Apenas no Chile, país que sofreu sua última crise bancária há 15 anos, os créditos bancários para o setor particular superam 75% do Produto Interno Bruto.

No Brasil e no México, que sofreram suas próprias crises bancárias em meados da década de 1990, estes créditos representam, respectivamente, 40% e 20% de seus PIBs, e na Argentina, cuja crise é mais recente, ultrapassa um pouco 10%.

Escaldados pelas crises passadas, os bancos centrais dos países latino-americanos limitaram seus empréstimos em dólares e insistiram várias vezes na necessidade de que os bancos disponham de capital suficiente.

No Brasil, por exemplo, cerca de 30% dos depósitos bancários estão depositados no banco central como reserva de capital, o que permite a esta entidade, em caso de necessidade, injetar liquidez no sistema.

O banco central também autorizou os bancos de propriedade do Estado a comprarem ações em bancos particulares e a comprarem bolsas de créditos.

No México, os bancos estrangeiros fornecem mais de 70% dos créditos para o setor privado.

O Banorte, o quarto maior do país, é a única entidade de propriedade mexicana que sobrevive entre os maiores institutos financeiros, junto com as filiais do BBVA, do Santander, do Citibank e do HSBC.

Algumas empresas se queixam que os bancos limitaram os créditos para as empresas mexicanas para repatriarem os fundos para suas sedes sociais.

No entanto, o presidente do Banco do México, Guillermo Ortiz, disse ao "Financial Times" que esta instituição tomou medidas para que os bancos que operam em seu país se mantenham "afastados dos produtos tóxicos" que causaram estragos nos bancos americanos.

"Em nosso sistema bancário temos poucos problemas em comparação ao que acontece em outros países. É certo que temos certa preocupação em relação ao aumento das obrigações vencidas nos cartões de crédito, entre outras coisas. Porém, não se trata de um risco sistêmico", declarou Ortiz.

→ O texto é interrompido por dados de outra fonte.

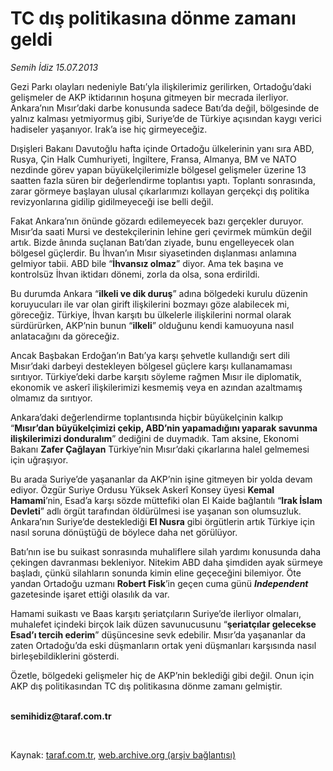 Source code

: # TC dış politikasına dönme zamanı geldi

*Semih İdiz 15.07.2013*

<div class="yazi"><p>Gezi Parkı olayları nedeniyle Batı’yla ilişkilerimiz gerilirken, Ortadoğu’daki gelişmeler de AKP iktidarının hoşuna gitmeyen bir mecrada ilerliyor. Ankara’nın Mısır’daki darbe konusunda sadece Batı’da değil, bölgesinde de yalnız kalması yetmiyormuş gibi, Suriye’de de Türkiye açısından kaygı verici hadiseler yaşanıyor. Irak’a ise hiç girmeyeceğiz. </p>
<p>Dışişleri Bakanı Davutoğlu hafta içinde Ortadoğu ülkelerinin yanı sıra ABD, Rusya, Çin Halk Cumhuriyeti, İngiltere, Fransa, Almanya, BM ve NATO nezdinde görev yapan büyükelçilerimizle bölgesel gelişmeler üzerine 13 saatten fazla süren bir değerlendirme toplantısı yaptı. Toplantı sonrasında, zarar görmeye başlayan ulusal çıkarlarımızı kollayan gerçekçi dış politika revizyonlarına gidilip gidilmeyeceği ise belli değil. </p>
<p>Fakat Ankara’nın önünde gözardı edilemeyecek bazı gerçekler duruyor. Mısır’da saati Mursi ve destekçilerinin lehine geri çevirmek mümkün değil artık. Bizde ânında suçlanan Batı’dan ziyade, bunu engelleyecek olan bölgesel güçlerdir. Bu İhvan’ın Mısır siyasetinden dışlanması anlamına gelmiyor tabii. ABD bile “<b>İhvansız olmaz</b>” diyor. Ama tek başına ve kontrolsüz İhvan iktidarı dönemi, zorla da olsa, sona erdirildi. </p>
<p>Bu durumda Ankara “<b>ilkeli ve dik duruş</b>” adına bölgedeki kurulu düzenin koruyucuları ile var olan girift ilişkilerini bozmayı göze alabilecek mi, göreceğiz. Türkiye, İhvan karşıtı bu ülkelerle ilişkilerini normal olarak sürdürürken, AKP’nin bunun “<b>ilkeli</b>” olduğunu kendi kamuoyuna nasıl anlatacağını da göreceğiz. </p>
<p>Ancak Başbakan Erdoğan’ın Batı’ya karşı şehvetle kullandığı sert dili Mısır’daki darbeyi destekleyen bölgesel güçlere karşı kullanamaması sırıtıyor. Türkiye’deki darbe karşıtı söyleme rağmen Mısır ile diplomatik, ekonomik ve askerî ilişkilerimizi kesmemiş veya en azından azaltmamış olmamız da sırıtıyor. </p>
<p>Ankara’daki değerlendirme toplantısında hiçbir büyükelçinin kalkıp “<b>Mısır’dan büyükelçimizi çekip, ABD’nin yapamadığını yaparak savunma ilişkilerimizi donduralım</b>” dediğini de duymadık. Tam aksine, Ekonomi Bakanı <b>Zafer Çağlayan</b> Türkiye’nin Mısır’daki çıkarlarına halel gelmemesi için uğraşıyor.</p>
<p>Bu arada Suriye’de yaşananlar da AKP’nin işine gitmeyen bir yolda devam ediyor. Özgür Suriye Ordusu Yüksek Askerî Konsey üyesi <b>Kemal Hamami</b>’nin, Esad’a karşı sözde müttefiki olan El Kaide bağlantılı “<b>Irak İslam Devleti</b>” adlı örgüt tarafından öldürülmesi ise yaşanan son olumsuzluk. Ankara’nın Suriye’de desteklediği <b>El Nusra</b> gibi örgütlerin artık Türkiye için nasıl soruna dönüştüğü de böylece daha net görülüyor. </p>
<p>Batı’nın ise bu suikast sonrasında muhaliflere silah yardımı konusunda daha çekingen davranması bekleniyor. Nitekim ABD daha şimdiden ayak sürmeye başladı, çünkü silahların sonunda kimin eline geçeceğini bilemiyor. Öte yandan Ortadoğu uzmanı <b>Robert Fisk</b>’in geçen cuma günü <b><i>Independent</i></b> gazetesinde işaret ettiği olasılık da var.</p>
<p>Hamami suikastı ve Baas karşıtı şeriatçıların Suriye’de ilerliyor olmaları, muhalefet içindeki birçok laik düzen savunucusunu “<b>şeriatçılar gelecekse Esad’ı tercih ederim</b>” düşüncesine sevk edebilir. Mısır’da yaşananlar da zaten Ortadoğu’da eski düşmanların ortak yeni düşmanları karşısında nasıl birleşebildiklerini gösterdi. </p>
<p>Özetle, bölgedeki gelişmeler hiç de AKP’nin beklediği gibi değil. Onun için AKP dış politikasından TC dış politikasına dönme zamanı gelmiştir. </p><b>
<p><br/>semihidiz@taraf.com.tr</p>
<p></p></b> 
</div>

Kaynak: [taraf.com.tr](http://www.taraf.com.tr:80/semih-idiz/makale-tc-dis-politikasina-donme-zamani-geldi.htm), [web.archive.org (arşiv bağlantısı)](http://web.archive.org/web/20130716184335/http://www.taraf.com.tr:80/semih-idiz/makale-tc-dis-politikasina-donme-zamani-geldi.htm)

Segundo fontes da CNBV, a entidade reguladora bancária mexicana, "o sistema bancário do México é muito forte. Tem uma base de ativos muito firme, continua concedendo créditos, está bem capitalizado e dispõe de muitas reservas".

No Brasil, nove bancos - em breve serão apenas oito - representam quase 90% dos depósitos com dinheiro e três deles são de propriedade estatal, o que significa por sua vez que mais de 150 entidades menores dependem fortemente para seu financiamento do mercado interbancário.